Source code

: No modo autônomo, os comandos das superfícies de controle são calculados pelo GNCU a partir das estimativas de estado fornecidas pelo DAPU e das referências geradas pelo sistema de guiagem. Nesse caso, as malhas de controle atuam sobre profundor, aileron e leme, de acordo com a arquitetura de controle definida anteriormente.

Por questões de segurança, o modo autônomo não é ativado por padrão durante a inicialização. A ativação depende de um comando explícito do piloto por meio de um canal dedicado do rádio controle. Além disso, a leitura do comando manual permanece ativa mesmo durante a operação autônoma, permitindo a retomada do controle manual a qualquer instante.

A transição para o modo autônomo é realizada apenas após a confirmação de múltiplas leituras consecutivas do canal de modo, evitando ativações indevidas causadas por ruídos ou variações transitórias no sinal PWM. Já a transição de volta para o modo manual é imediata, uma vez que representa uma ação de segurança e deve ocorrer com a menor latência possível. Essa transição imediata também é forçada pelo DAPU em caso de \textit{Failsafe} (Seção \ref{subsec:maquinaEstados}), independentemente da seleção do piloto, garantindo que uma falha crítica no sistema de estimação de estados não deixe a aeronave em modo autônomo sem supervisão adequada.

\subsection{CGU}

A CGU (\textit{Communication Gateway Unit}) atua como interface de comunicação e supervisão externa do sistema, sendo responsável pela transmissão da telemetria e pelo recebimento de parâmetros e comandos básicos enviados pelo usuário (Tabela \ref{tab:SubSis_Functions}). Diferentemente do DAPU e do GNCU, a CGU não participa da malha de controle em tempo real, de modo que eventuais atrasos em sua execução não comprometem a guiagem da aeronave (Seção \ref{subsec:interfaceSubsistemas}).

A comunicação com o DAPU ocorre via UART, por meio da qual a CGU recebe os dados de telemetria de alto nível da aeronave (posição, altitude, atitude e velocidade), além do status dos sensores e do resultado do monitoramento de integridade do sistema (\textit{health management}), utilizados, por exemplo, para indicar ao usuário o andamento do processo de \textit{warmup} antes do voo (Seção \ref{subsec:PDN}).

▸ **Exercise aim**
Every record, word for word, must be returned.

▸ **Finished task**
Source code

: No modo autônomo, os comandos das superfícies de controle são calculados pelo GNCU a partir das estimativas de estado fornecidas pelo DAPU e das referências geradas pelo sistema de guiagem. Nesse caso, as malhas de controle atuam sobre profundor, aileron e leme, de acordo com a arquitetura de controle definida anteriormente.

Por questões de segurança, o modo autônomo não é ativado por padrão durante a inicialização. A ativação depende de um comando explícito do piloto por meio de um canal dedicado do rádio controle. Além disso, a leitura do comando manual permanece ativa mesmo durante a operação autônoma, permitindo a retomada do controle manual a qualquer instante.

A transição para o modo autônomo é realizada apenas após a confirmação de múltiplas leituras consecutivas do canal de modo, evitando ativações indevidas causadas por ruídos ou variações transitórias no sinal PWM. Já a transição de volta para o modo manual é imediata, uma vez que representa uma ação de segurança e deve ocorrer com a menor latência possível. Essa transição imediata também é forçada pelo DAPU em caso de \textit{Failsafe} (Seção \ref{subsec:maquinaEstados}), independentemente da seleção do piloto, garantindo que uma falha crítica no sistema de estimação de estados não deixe a aeronave em modo autônomo sem supervisão adequada.

\subsection{CGU}

A CGU (\textit{Communication Gateway Unit}) atua como interface de comunicação e supervisão externa do sistema, sendo responsável pela transmissão da telemetria e pelo recebimento de parâmetros e comandos básicos enviados pelo usuário (Tabela \ref{tab:SubSis_Functions}). Diferentemente do DAPU e do GNCU, a CGU não participa da malha de controle em tempo real, de modo que eventuais atrasos em sua execução não comprometem a guiagem da aeronave (Seção \ref{subsec:interfaceSubsistemas}).

A comunicação com o DAPU ocorre via UART, por meio da qual a CGU recebe os dados de telemetria de alto nível da aeronave (posição, altitude, atitude e velocidade), além do status dos sensores e do resultado do monitoramento de integridade do sistema (\textit{health management}), utilizados, por exemplo, para indicar ao usuário o andamento do processo de \textit{warmup} antes do voo (Seção \ref{subsec:PDN}).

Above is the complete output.